- DESCRIPTION OF THE TASK
Extract only the lines running from the top of the entries to the line that holds "categories: [package, develop]". Include that line and omit the pictures.

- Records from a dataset
══════════════════════════════

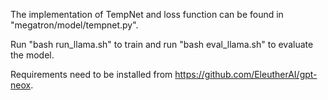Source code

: The implementation of TempNet and loss function can be found in "megatron/model/tempnet.py".

Run "bash run_llama.sh" to train and run "bash eval_llama.sh" to evaluate the model.

Requirements need to be installed from https://github.com/EleutherAI/gpt-neox.
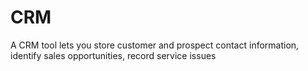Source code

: # CRM
A CRM tool lets you store customer and prospect contact information, identify sales opportunities, record service issues
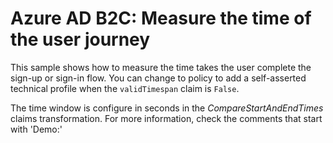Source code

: # Azure AD B2C: Measure the time of the user journey

This sample shows how to measure the time takes the user complete the sign-up or sign-in flow. You can change to policy to add a self-asserted technical profile when the `validTimespan` claim is `False`.

The time window is configure in seconds in the _CompareStartAndEndTimes_ claims transformation. For more information, check the comments that start with 'Demo:'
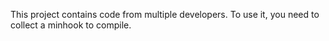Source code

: This project contains code from multiple developers. To use it, you need to collect a minhook to compile.
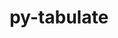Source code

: ---
title: "py-tabulate"
layout: cache
categories: [package, develop]
meta: {"versions": ["0.9.0"], "compilers": ["gcc@=7.3.1", "gcc@=7.5.0"], "oss": ["amzn2", "ubuntu18.04"], "platforms": ["linux"], "targets": ["aarch64", "neoverse_n1", "x86_64_v3"], "stacks": ["aws-isc", "aws-isc-aarch64", "radiuss", "root"], "num_specs": 40, "num_specs_by_stack": {"root": 40, "aws-isc-aarch64": 8, "aws-isc": 4, "radiuss": 8}}
spec_details: [{"hash": "v2lqtcxxjktfjjataveoif6yicju5rlo", "compiler": "gcc@=7.3.1", "versions": ["0.9.0"], "os": "amzn2", "platform": "linux", "target": "aarch64", "variants": ["build_system=python_pip"], "stacks": ["root"], "size": "-", "tarball": "https://binaries.spack.io/develop/build_cache/linux-amzn2-aarch64/gcc-7.3.1/py-tabulate-0.9.0/linux-amzn2-aarch64-gcc-7.3.1-py-tabulate-0.9.0-v2lqtcxxjktfjjataveoif6yicju5rlo.spack"}, {"hash": "cqf4jhuokmtpqncvan3x7pn4tozrgxam", "compiler": "gcc@=7.3.1", "versions": ["0.9.0"], "os": "amzn2", "platform": "linux", "target": "aarch64", "variants": ["build_system=python_pip"], "stacks": ["root", "aws-isc-aarch64"], "size": "-", "tarball": "https://binaries.spack.io/develop/build_cache/linux-amzn2-aarch64/gcc-7.3.1/py-tabulate-0.9.0/linux-amzn2-aarch64-gcc-7.3.1-py-tabulate-0.9.0-cqf4jhuokmtpqncvan3x7pn4tozrgxam.spack"}, {"hash": "xmcmzilm4eh5acv4gs4mhispimbkgdsm", "compiler": "gcc@=7.3.1", "versions": ["0.9.0"], "os": "amzn2", "platform": "linux", "target": "aarch64", "variants": ["build_system=python_pip"], "stacks": ["root"], "size": "-", "tarball": "https://binaries.spack.io/develop/build_cache/linux-amzn2-aarch64/gcc-7.3.1/py-tabulate-0.9.0/linux-amzn2-aarch64-gcc-7.3.1-py-tabulate-0.9.0-xmcmzilm4eh5acv4gs4mhispimbkgdsm.spack"}, {"hash": "4jpmyq3sevh7i7knekfusqrsfoehcs3u", "compiler": "gcc@=7.3.1", "versions": ["0.9.0"], "os": "amzn2", "platform": "linux", "target": "aarch64", "variants": ["build_system=python_pip"], "stacks": ["root"], "size": "-", "tarball": "https://binaries.spack.io/develop/build_cache/linux-amzn2-aarch64/gcc-7.3.1/py-tabulate-0.9.0/linux-amzn2-aarch64-gcc-7.3.1-py-tabulate-0.9.0-4jpmyq3sevh7i7knekfusqrsfoehcs3u.spack"}, {"hash": "2wwdhw3jiywees4kxb7vvt5kcz6z42t6", "compiler": "gcc@=7.3.1", "versions": ["0.9.0"], "os": "amzn2", "platform": "linux", "target": "aarch64", "variants": ["build_system=python_pip"], "stacks": ["root", "aws-isc-aarch64"], "size": "-", "tarball": "https://binaries.spack.io/develop/build_cache/linux-amzn2-aarch64/gcc-7.3.1/py-tabulate-0.9.0/linux-amzn2-aarch64-gcc-7.3.1-py-tabulate-0.9.0-2wwdhw3jiywees4kxb7vvt5kcz6z42t6.spack"}, {"hash": "rrrqrnvfimsjswzg5danjk6uyzglbvjk", "compiler": "gcc@=7.3.1", "versions": ["0.9.0"], "os": "amzn2", "platform": "linux", "target": "aarch64", "variants": ["build_system=python_pip"], "stacks": ["root", "aws-isc-aarch64"], "size": "-", "tarball": "https://binaries.spack.io/develop/build_cache/linux-amzn2-aarch64/gcc-7.3.1/py-tabulate-0.9.0/linux-amzn2-aarch64-gcc-7.3.1-py-tabulate-0.9.0-rrrqrnvfimsjswzg5danjk6uyzglbvjk.spack"}, {"hash": "ccqqq5usfwofbu6nadmxztpxedpl7yjj", "compiler": "gcc@=7.3.1", "versions": ["0.9.0"], "os": "amzn2", "platform": "linux", "target": "aarch64", "variants": ["build_system=python_pip"], "stacks": ["root", "aws-isc-aarch64"], "size": "-", "tarball": "https://binaries.spack.io/develop/build_cache/linux-amzn2-aarch64/gcc-7.3.1/py-tabulate-0.9.0/linux-amzn2-aarch64-gcc-7.3.1-py-tabulate-0.9.0-ccqqq5usfwofbu6nadmxztpxedpl7yjj.spack"}, {"hash": "lvx4hcdpmhqqsqar2go62bp5c5dcmaoj", "compiler": "gcc@=7.3.1", "versions": ["0.9.0"], "os": "amzn2", "platform": "linux", "target": "aarch64", "variants": ["build_system=python_pip"], "stacks": ["root"], "size": "-", "tarball": "https://binaries.spack.io/develop/build_cache/linux-amzn2-aarch64/gcc-7.3.1/py-tabulate-0.9.0/linux-amzn2-aarch64-gcc-7.3.1-py-tabulate-0.9.0-lvx4hcdpmhqqsqar2go62bp5c5dcmaoj.spack"}, {"hash": "jjmexz2p6yij3kf6gyqrxfrs63wiueco", "compiler": "gcc@=7.3.1", "versions": ["0.9.0"], "os": "amzn2", "platform": "linux", "target": "neoverse_n1", "variants": ["build_system=python_pip"], "stacks": ["root"], "size": "-", "tarball": "https://binaries.spack.io/develop/build_cache/linux-amzn2-neoverse_n1/gcc-7.3.1/py-tabulate-0.9.0/linux-amzn2-neoverse_n1-gcc-7.3.1-py-tabulate-0.9.0-jjmexz2p6yij3kf6gyqrxfrs63wiueco.spack"}, {"hash": "ycbqxeintkppazvxk7q5dr57dzkpgunf", "compiler": "gcc@=7.3.1", "versions": ["0.9.0"], "os": "amzn2", "platform": "linux", "target": "neoverse_n1", "variants": ["build_system=python_pip"], "stacks": ["root"], "size": "-", "tarball": "https://binaries.spack.io/develop/build_cache/linux-amzn2-neoverse_n1/gcc-7.3.1/py-tabulate-0.9.0/linux-amzn2-neoverse_n1-gcc-7.3.1-py-tabulate-0.9.0-ycbqxeintkppazvxk7q5dr57dzkpgunf.spack"}, {"hash": "lyd7ae3zw5u7uoet4xvmtr3mmbo77jip", "compiler": "gcc@=7.3.1", "versions": ["0.9.0"], "os": "amzn2", "platform": "linux", "target": "neoverse_n1", "variants": ["build_system=python_pip"], "stacks": ["root", "aws-isc-aarch64"], "size": "-", "tarball": "https://binaries.spack.io/develop/build_cache/linux-amzn2-neoverse_n1/gcc-7.3.1/py-tabulate-0.9.0/linux-amzn2-neoverse_n1-gcc-7.3.1-py-tabulate-0.9.0-lyd7ae3zw5u7uoet4xvmtr3mmbo77jip.spack"}, {"hash": "ovjgrsirqev6hwxh75ttf6mxjxue3e6f", "compiler": "gcc@=7.3.1", "versions": ["0.9.0"], "os": "amzn2", "platform": "linux", "target": "neoverse_n1", "variants": ["build_system=python_pip"], "stacks": ["root", "aws-isc-aarch64"], "size": "-", "tarball": "https://binaries.spack.io/develop/build_cache/linux-amzn2-neoverse_n1/gcc-7.3.1/py-tabulate-0.9.0/linux-amzn2-neoverse_n1-gcc-7.3.1-py-tabulate-0.9.0-ovjgrsirqev6hwxh75ttf6mxjxue3e6f.spack"}, {"hash": "a2jp7h2i6x54wuupe3b5k2asl6x4p56b", "compiler": "gcc@=7.3.1", "versions": ["0.9.0"], "os": "amzn2", "platform": "linux", "target": "neoverse_n1", "variants": ["build_system=python_pip"], "stacks": ["root"], "size": "-", "tarball": "https://binaries.spack.io/develop/build_cache/linux-amzn2-neoverse_n1/gcc-7.3.1/py-tabulate-0.9.0/linux-amzn2-neoverse_n1-gcc-7.3.1-py-tabulate-0.9.0-a2jp7h2i6x54wuupe3b5k2asl6x4p56b.spack"}, {"hash": "zqypx67adzyqkewbly3ajbucqtr3bxzm", "compiler": "gcc@=7.3.1", "versions": ["0.9.0"], "os": "amzn2", "platform": "linux", "target": "neoverse_n1", "variants": ["build_system=python_pip"], "stacks": ["root"], "size": "-", "tarball": "https://binaries.spack.io/develop/build_cache/linux-amzn2-neoverse_n1/gcc-7.3.1/py-tabulate-0.9.0/linux-amzn2-neoverse_n1-gcc-7.3.1-py-tabulate-0.9.0-zqypx67adzyqkewbly3ajbucqtr3bxzm.spack"}, {"hash": "4vonlnubdqlqo5uurueiepl6i2geriju", "compiler": "gcc@=7.3.1", "versions": ["0.9.0"], "os": "amzn2", "platform": "linux", "target": "neoverse_n1", "variants": ["build_system=python_pip"], "stacks": ["root", "aws-isc-aarch64"], "size": "-", "tarball": "https://binaries.spack.io/develop/build_cache/linux-amzn2-neoverse_n1/gcc-7.3.1/py-tabulate-0.9.0/linux-amzn2-neoverse_n1-gcc-7.3.1-py-tabulate-0.9.0-4vonlnubdqlqo5uurueiepl6i2geriju.spack"}, {"hash": "snpe67zqgv4ncw7netxyhep3ksn53hid", "compiler": "gcc@=7.3.1", "versions": ["0.9.0"], "os": "amzn2", "platform": "linux", "target": "neoverse_n1", "variants": ["build_system=python_pip"], "stacks": ["root", "aws-isc-aarch64"], "size": "-", "tarball": "https://binaries.spack.io/develop/build_cache/linux-amzn2-neoverse_n1/gcc-7.3.1/py-tabulate-0.9.0/linux-amzn2-neoverse_n1-gcc-7.3.1-py-tabulate-0.9.0-snpe67zqgv4ncw7netxyhep3ksn53hid.spack"}, {"hash": "7xikobomwksh7x63rt4tl64di4nts6fk", "compiler": "gcc@=7.3.1", "versions": ["0.9.0"], "os": "amzn2", "platform": "linux", "target": "x86_64_v3", "variants": ["build_system=python_pip"], "stacks": ["root"], "size": "-", "tarball": "https://binaries.spack.io/develop/build_cache/linux-amzn2-x86_64_v3/gcc-7.3.1/py-tabulate-0.9.0/linux-amzn2-x86_64_v3-gcc-7.3.1-py-tabulate-0.9.0-7xikobomwksh7x63rt4tl64di4nts6fk.spack"}, {"hash": "nox3il4oudoow2dh7o7osfnndb2knxo2", "compiler": "gcc@=7.3.1", "versions": ["0.9.0"], "os": "amzn2", "platform": "linux", "target": "x86_64_v3", "variants": ["build_system=python_pip"], "stacks": ["aws-isc", "root"], "size": "-", "tarball": "https://binaries.spack.io/develop/build_cache/linux-amzn2-x86_64_v3/gcc-7.3.1/py-tabulate-0.9.0/linux-amzn2-x86_64_v3-gcc-7.3.1-py-tabulate-0.9.0-nox3il4oudoow2dh7o7osfnndb2knxo2.spack"}, {"hash": "nxxbcelwjk3per7g3ibjt3gj56r62n2x", "compiler": "gcc@=7.3.1", "versions": ["0.9.0"], "os": "amzn2", "platform": "linux", "target": "x86_64_v3", "variants": ["build_system=python_pip"], "stacks": ["root"], "size": "-", "tarball": "https://binaries.spack.io/develop/build_cache/linux-amzn2-x86_64_v3/gcc-7.3.1/py-tabulate-0.9.0/linux-amzn2-x86_64_v3-gcc-7.3.1-py-tabulate-0.9.0-nxxbcelwjk3per7g3ibjt3gj56r62n2x.spack"}, {"hash": "qb54bkhdmomkttjrfay33lqcctr4izo5", "compiler": "gcc@=7.3.1", "versions": ["0.9.0"], "os": "amzn2", "platform": "linux", "target": "x86_64_v3", "variants": ["build_system=python_pip"], "stacks": ["aws-isc", "root"], "size": "-", "tarball": "https://binaries.spack.io/develop/build_cache/linux-amzn2-x86_64_v3/gcc-7.3.1/py-tabulate-0.9.0/linux-amzn2-x86_64_v3-gcc-7.3.1-py-tabulate-0.9.0-qb54bkhdmomkttjrfay33lqcctr4izo5.spack"}, {"hash": "b6bdumfopadn37doa2nfojaeassza2fg", "compiler": "gcc@=7.3.1", "versions": ["0.9.0"], "os": "amzn2", "platform": "linux", "target": "x86_64_v3", "variants": ["build_system=python_pip"], "stacks": ["root"], "size": "-", "tarball": "https://binaries.spack.io/develop/build_cache/linux-amzn2-x86_64_v3/gcc-7.3.1/py-tabulate-0.9.0/linux-amzn2-x86_64_v3-gcc-7.3.1-py-tabulate-0.9.0-b6bdumfopadn37doa2nfojaeassza2fg.spack"}, {"hash": "k4egxdtykuewzmoottzksmuo4nmruccf", "compiler": "gcc@=7.3.1", "versions": ["0.9.0"], "os": "amzn2", "platform": "linux", "target": "x86_64_v3", "variants": ["build_system=python_pip"], "stacks": ["aws-isc", "root"], "size": "-", "tarball": "https://binaries.spack.io/develop/build_cache/linux-amzn2-x86_64_v3/gcc-7.3.1/py-tabulate-0.9.0/linux-amzn2-x86_64_v3-gcc-7.3.1-py-tabulate-0.9.0-k4egxdtykuewzmoottzksmuo4nmruccf.spack"}, {"hash": "jep6fz472gatuvzqfmtdns5k3jbw5fzf", "compiler": "gcc@=7.3.1", "versions": ["0.9.0"], "os": "amzn2", "platform": "linux", "target": "x86_64_v3", "variants": ["build_system=python_pip"], "stacks": ["root"], "size": "-", "tarball": "https://binaries.spack.io/develop/build_cache/linux-amzn2-x86_64_v3/gcc-7.3.1/py-tabulate-0.9.0/linux-amzn2-x86_64_v3-gcc-7.3.1-py-tabulate-0.9.0-jep6fz472gatuvzqfmtdns5k3jbw5fzf.spack"}, {"hash": "m3edfrrqjwvwop4v7zdvsotqds5sozlq", "compiler": "gcc@=7.3.1", "versions": ["0.9.0"], "os": "amzn2", "platform": "linux", "target": "x86_64_v3", "variants": ["build_system=python_pip"], "stacks": ["aws-isc", "root"], "size": "-", "tarball": "https://binaries.spack.io/develop/build_cache/linux-amzn2-x86_64_v3/gcc-7.3.1/py-tabulate-0.9.0/linux-amzn2-x86_64_v3-gcc-7.3.1-py-tabulate-0.9.0-m3edfrrqjwvwop4v7zdvsotqds5sozlq.spack"}, {"hash": "mru4yjs6fjidu6pgvfnd6wonzowsj6ps", "compiler": "gcc@=7.5.0", "versions": ["0.9.0"], "os": "ubuntu18.04", "platform": "linux", "target": "x86_64_v3", "variants": ["build_system=python_pip"], "stacks": ["root"], "size": "-", "tarball": "https://binaries.spack.io/develop/build_cache/linux-ubuntu18.04-x86_64_v3/gcc-7.5.0/py-tabulate-0.9.0/linux-ubuntu18.04-x86_64_v3-gcc-7.5.0-py-tabulate-0.9.0-mru4yjs6fjidu6pgvfnd6wonzowsj6ps.spack"}, {"hash": "i23ze3llphcuv333neewmoydsxkfxkhh", "compiler": "gcc@=7.5.0", "versions": ["0.9.0"], "os": "ubuntu18.04", "platform": "linux", "target": "x86_64_v3", "variants": ["build_system=python_pip"], "stacks": ["root"], "size": "-", "tarball": "https://binaries.spack.io/develop/build_cache/linux-ubuntu18.04-x86_64_v3/gcc-7.5.0/py-tabulate-0.9.0/linux-ubuntu18.04-x86_64_v3-gcc-7.5.0-py-tabulate-0.9.0-i23ze3llphcuv333neewmoydsxkfxkhh.spack"}, {"hash": "t4ytpszl3vw6fffllfjfvnbgct6mxnqh", "compiler": "gcc@=7.5.0", "versions": ["0.9.0"], "os": "ubuntu18.04", "platform": "linux", "target": "x86_64_v3", "variants": ["build_system=python_pip"], "stacks": ["radiuss", "root"], "size": "-", "tarball": "https://binaries.spack.io/develop/build_cache/linux-ubuntu18.04-x86_64_v3/gcc-7.5.0/py-tabulate-0.9.0/linux-ubuntu18.04-x86_64_v3-gcc-7.5.0-py-tabulate-0.9.0-t4ytpszl3vw6fffllfjfvnbgct6mxnqh.spack"}, {"hash": "arc2i7nrnnaqd5moighysndps5tyom4l", "compiler": "gcc@=7.5.0", "versions": ["0.9.0"], "os": "ubuntu18.04", "platform": "linux", "target": "x86_64_v3", "variants": ["build_system=python_pip"], "stacks": ["root"], "size": "-", "tarball": "https://binaries.spack.io/develop/build_cache/linux-ubuntu18.04-x86_64_v3/gcc-7.5.0/py-tabulate-0.9.0/linux-ubuntu18.04-x86_64_v3-gcc-7.5.0-py-tabulate-0.9.0-arc2i7nrnnaqd5moighysndps5tyom4l.spack"}, {"hash": "aumcutjywzhgcbmzpmq4aop23by5ioej", "compiler": "gcc@=7.5.0", "versions": ["0.9.0"], "os": "ubuntu18.04", "platform": "linux", "target": "x86_64_v3", "variants": ["build_system=python_pip"], "stacks": ["root"], "size": "-", "tarball": "https://binaries.spack.io/develop/build_cache/linux-ubuntu18.04-x86_64_v3/gcc-7.5.0/py-tabulate-0.9.0/linux-ubuntu18.04-x86_64_v3-gcc-7.5.0-py-tabulate-0.9.0-aumcutjywzhgcbmzpmq4aop23by5ioej.spack"}, {"hash": "pdesqe2erfcse6bh7czb5pjwsmszi75k", "compiler": "gcc@=7.5.0", "versions": ["0.9.0"], "os": "ubuntu18.04", "platform": "linux", "target": "x86_64_v3", "variants": ["build_system=python_pip"], "stacks": ["radiuss", "root"], "size": "-", "tarball": "https://binaries.spack.io/develop/build_cache/linux-ubuntu18.04-x86_64_v3/gcc-7.5.0/py-tabulate-0.9.0/linux-ubuntu18.04-x86_64_v3-gcc-7.5.0-py-tabulate-0.9.0-pdesqe2erfcse6bh7czb5pjwsmszi75k.spack"}, {"hash": "pc5ewui5zqmq4hyeku4w4zx5v4xpu7a2", "compiler": "gcc@=7.5.0", "versions": ["0.9.0"], "os": "ubuntu18.04", "platform": "linux", "target": "x86_64_v3", "variants": ["build_system=python_pip"], "stacks": ["radiuss", "root"], "size": "-", "tarball": "https://binaries.spack.io/develop/build_cache/linux-ubuntu18.04-x86_64_v3/gcc-7.5.0/py-tabulate-0.9.0/linux-ubuntu18.04-x86_64_v3-gcc-7.5.0-py-tabulate-0.9.0-pc5ewui5zqmq4hyeku4w4zx5v4xpu7a2.spack"}, {"hash": "2lbjmayye36e7fcbabdax7ysozgku6pq", "compiler": "gcc@=7.5.0", "versions": ["0.9.0"], "os": "ubuntu18.04", "platform": "linux", "target": "x86_64_v3", "variants": ["build_system=python_pip"], "stacks": ["root"], "size": "-", "tarball": "https://binaries.spack.io/develop/build_cache/linux-ubuntu18.04-x86_64_v3/gcc-7.5.0/py-tabulate-0.9.0/linux-ubuntu18.04-x86_64_v3-gcc-7.5.0-py-tabulate-0.9.0-2lbjmayye36e7fcbabdax7ysozgku6pq.spack"}, {"hash": "q26xnbo7dkaaawn3qzgtfav7554s4ytq", "compiler": "gcc@=7.5.0", "versions": ["0.9.0"], "os": "ubuntu18.04", "platform": "linux", "target": "x86_64_v3", "variants": ["build_system=python_pip"], "stacks": ["radiuss", "root"], "size": "-", "tarball": "https://binaries.spack.io/develop/build_cache/linux-ubuntu18.04-x86_64_v3/gcc-7.5.0/py-tabulate-0.9.0/linux-ubuntu18.04-x86_64_v3-gcc-7.5.0-py-tabulate-0.9.0-q26xnbo7dkaaawn3qzgtfav7554s4ytq.spack"}, {"hash": "42ctlv5lu6dmw67xglnq3dqk5dzhyo2m", "compiler": "gcc@=7.5.0", "versions": ["0.9.0"], "os": "ubuntu18.04", "platform": "linux", "target": "x86_64_v3", "variants": ["build_system=python_pip"], "stacks": ["radiuss", "root"], "size": "-", "tarball": "https://binaries.spack.io/develop/build_cache/linux-ubuntu18.04-x86_64_v3/gcc-7.5.0/py-tabulate-0.9.0/linux-ubuntu18.04-x86_64_v3-gcc-7.5.0-py-tabulate-0.9.0-42ctlv5lu6dmw67xglnq3dqk5dzhyo2m.spack"}, {"hash": "oystwhoojh6qeqztt3uvwauwxwvofiw7", "compiler": "gcc@=7.5.0", "versions": ["0.9.0"], "os": "ubuntu18.04", "platform": "linux", "target": "x86_64_v3", "variants": ["build_system=python_pip"], "stacks": ["radiuss", "root"], "size": "-", "tarball": "https://binaries.spack.io/develop/build_cache/linux-ubuntu18.04-x86_64_v3/gcc-7.5.0/py-tabulate-0.9.0/linux-ubuntu18.04-x86_64_v3-gcc-7.5.0-py-tabulate-0.9.0-oystwhoojh6qeqztt3uvwauwxwvofiw7.spack"}, {"hash": "4k4vs4625t5ju6au5gprjqdgu7m7utyk", "compiler": "gcc@=7.5.0", "versions": ["0.9.0"], "os": "ubuntu18.04", "platform": "linux", "target": "x86_64_v3", "variants": ["build_system=python_pip"], "stacks": ["radiuss", "root"], "size": "-", "tarball": "https://binaries.spack.io/develop/build_cache/linux-ubuntu18.04-x86_64_v3/gcc-7.5.0/py-tabulate-0.9.0/linux-ubuntu18.04-x86_64_v3-gcc-7.5.0-py-tabulate-0.9.0-4k4vs4625t5ju6au5gprjqdgu7m7utyk.spack"}, {"hash": "3ej2sb2yfau7klqwrhthn3kqpamuntyy", "compiler": "gcc@=7.5.0", "versions": ["0.9.0"], "os": "ubuntu18.04", "platform": "linux", "target": "x86_64_v3", "variants": ["build_system=python_pip"], "stacks": ["root"], "size": "-", "tarball": "https://binaries.spack.io/develop/build_cache/linux-ubuntu18.04-x86_64_v3/gcc-7.5.0/py-tabulate-0.9.0/linux-ubuntu18.04-x86_64_v3-gcc-7.5.0-py-tabulate-0.9.0-3ej2sb2yfau7klqwrhthn3kqpamuntyy.spack"}, {"hash": "xfdlbj2nki5vcgxn2ier4gdy66t345zp", "compiler": "gcc@=7.5.0", "versions": ["0.9.0"], "os": "ubuntu18.04", "platform": "linux", "target": "x86_64_v3", "variants": ["build_system=python_pip"], "stacks": ["root"], "size": "-", "tarball": "https://binaries.spack.io/develop/build_cache/linux-ubuntu18.04-x86_64_v3/gcc-7.5.0/py-tabulate-0.9.0/linux-ubuntu18.04-x86_64_v3-gcc-7.5.0-py-tabulate-0.9.0-xfdlbj2nki5vcgxn2ier4gdy66t345zp.spack"}, {"hash": "ezaxtapct4ta6uxjnid4ab33uvu7jcq7", "compiler": "gcc@=7.5.0", "versions": ["0.9.0"], "os": "ubuntu18.04", "platform": "linux", "target": "x86_64_v3", "variants": ["build_system=python_pip"], "stacks": ["radiuss", "root"], "size": "-", "tarball": "https://binaries.spack.io/develop/build_cache/linux-ubuntu18.04-x86_64_v3/gcc-7.5.0/py-tabulate-0.9.0/linux-ubuntu18.04-x86_64_v3-gcc-7.5.0-py-tabulate-0.9.0-ezaxtapct4ta6uxjnid4ab33uvu7jcq7.spack"}, {"hash": "qtcz46ejbhip5vlantjzg2erlltunbtl", "compiler": "gcc@=7.5.0", "versions": ["0.9.0"], "os": "ubuntu18.04", "platform": "linux", "target": "x86_64_v3", "variants": ["build_system=python_pip"], "stacks": ["root"], "size": "-", "tarball": "https://binaries.spack.io/develop/build_cache/linux-ubuntu18.04-x86_64_v3/gcc-7.5.0/py-tabulate-0.9.0/linux-ubuntu18.04-x86_64_v3-gcc-7.5.0-py-tabulate-0.9.0-qtcz46ejbhip5vlantjzg2erlltunbtl.spack"}]
---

══════════════════════════════

- ANSWER TO THIS TASK
Source code

: The implementation of TempNet and loss function can be found in "megatron/model/tempnet.py".

Run "bash run_llama.sh" to train and run "bash eval_llama.sh" to evaluate the model.

Requirements need to be installed from https://github.com/EleutherAI/gpt-neox.
Source code

: # CRM
A CRM tool lets you store customer and prospect contact information, identify sales opportunities, record service issues
Source code

: # Azure AD B2C: Measure the time of the user journey

This sample shows how to measure the time takes the user complete the sign-up or sign-in flow. You can change to policy to add a self-asserted technical profile when the `validTimespan` claim is `False`.

The time window is configure in seconds in the _CompareStartAndEndTimes_ claims transformation. For more information, check the comments that start with 'Demo:'
Source code

: This project contains code from multiple developers. To use it, you need to collect a minhook to compile.
Source code

: ---
title: "py-tabulate"
layout: cache
categories: [package, develop]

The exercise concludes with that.